Keyword Arguments: - number_stations (int) -- [0] Used for estimating sample sizes in the Monte Carlo random sampling algorithms (Time,Iterate) if set.
- number_location_samples (int) -- [0] Used for estimating sample sizes in the Monte Carlo random sampling algorithms (Time,Iterate) if set.
- path (str) -- File path for output. Default is current working dir (interactive) or PBS workdir.
- fid (str) -- File name root for output, default is to use MTfitOutput or the event UID if set in the data dictionary.
- inversion_options (list) -- List of data types to be used in the iversion, if not set, the inversion uses all the data types in the data dictionary, irrespective of independence.
- diagnostic_output (bool) -- [False] Boolean flag to output diagnostic information in MATLAB save file.
- marginalise_relative (bool) -- [False] Boolean flag to marginalise over location/model uncertainty during relative amplitude inversion.
- mpi (bool) -- [False] Boolean flag to run using MPI from mpi4py (useful on cluster).
- multiple_events (bool) -- [False] Boolean flag to run all the events in the inversion in one single joint inversion.
- relative_amplitude (bool) -- [False] Boolean flag to run multiple_events including relative amplitude inversion.
- output_format (str) -- ['matlab'] str format style.
- minimum_number_intersections (int) -- [2] Integer minimum number of station intersections between events in relative amplitude inversion.
- quality_check (bool) -- [False] Boolean flag/Float value for maximum non-zero percentage check (stops inversion if event quality is poor)
- recover (bool) -- [False] Tries to recover pre-existing inversions, and does not re-run if an output file exists and is readable.
- file_sample (bool) -- [False] Saves samples to a mat file (allowing for easier recovery and reduced memory requirements but can slow the inversion down as requires disk writing every non-zero iteration. Only works well for recovery with random sampling methods)

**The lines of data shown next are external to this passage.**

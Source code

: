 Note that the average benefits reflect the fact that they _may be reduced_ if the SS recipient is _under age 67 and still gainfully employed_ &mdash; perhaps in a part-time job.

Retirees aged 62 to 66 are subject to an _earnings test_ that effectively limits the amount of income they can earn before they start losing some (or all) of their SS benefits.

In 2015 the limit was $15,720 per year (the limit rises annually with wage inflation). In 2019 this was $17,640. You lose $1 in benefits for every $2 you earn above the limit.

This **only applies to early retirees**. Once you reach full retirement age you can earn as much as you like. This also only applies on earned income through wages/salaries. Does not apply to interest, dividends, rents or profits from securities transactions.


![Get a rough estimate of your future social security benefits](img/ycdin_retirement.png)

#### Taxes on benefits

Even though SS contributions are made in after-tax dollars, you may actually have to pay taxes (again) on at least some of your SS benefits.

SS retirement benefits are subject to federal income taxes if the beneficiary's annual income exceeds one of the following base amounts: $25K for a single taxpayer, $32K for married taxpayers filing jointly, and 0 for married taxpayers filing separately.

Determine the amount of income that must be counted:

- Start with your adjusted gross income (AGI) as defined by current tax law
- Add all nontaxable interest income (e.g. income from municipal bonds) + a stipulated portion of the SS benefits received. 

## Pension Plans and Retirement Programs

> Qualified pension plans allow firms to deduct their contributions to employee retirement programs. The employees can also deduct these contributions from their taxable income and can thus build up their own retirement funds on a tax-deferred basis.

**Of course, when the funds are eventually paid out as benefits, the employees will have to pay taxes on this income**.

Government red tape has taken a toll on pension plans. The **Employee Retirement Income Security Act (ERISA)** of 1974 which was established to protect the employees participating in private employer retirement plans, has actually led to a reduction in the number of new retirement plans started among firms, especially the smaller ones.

- results_format (str) -- ['full_pdf'] Data format for the output
- marginalise_relative -- [False] Boolean flag to marginalise the location uncertainty between absolute and relative data.
- file_sample -- [False] save samples to file rather than keeping in memory (not necessary in normal use).
- normalise (bool) -- [True] normalise output Probability (doesn't affect ln_pdf output).
- convert (bool) -- Convert output moment tensors to Tape parameters, Hudson u&v coordinates and strike-dip-rake triples.
- discard (bool) -- [False] Probability cut-off for discarding samples Discarding samples - samples less than 1/(discard*n_samples) of the maximum likelihood value are discarded as negligeable. False means no samples are discarded.
- c_generate (bool) -- [False] Generate samples in the probability calculation when using Cython.
- generate_cutoff (int) -- Set number of samples to cut-off at when using c_generate (Default is the value of max_samples)
- relative_loop (bool) -- [False] Loop over non-zero samples when using relative amplitudes.
- bin_angle_coefficient_samples (int) -- [0] Bin size in degrees when binning angle coefficients (All station angle differences must be within this range for samples to fall in the same bin)
- no_station_distribution (bool) -- [True] Boolean flag to output station distribution or not.
- max_samples (int) -- [6000000] Max number of samples when using the iterate algorithm.
- max_time (int) -- [600] Max time when using the time algorithm.
- verbosity (int) -- [0] Set verbosity level (0-4) high numbers mean more logging output and verbosity==4 means the debugger will be called on errors.
- debug (bool) -- [False] Sets debug on or off (True means verbosity set to 4).
Other kwargs are passed to the algorithm - see MTfit.algorithms documentation for help on those.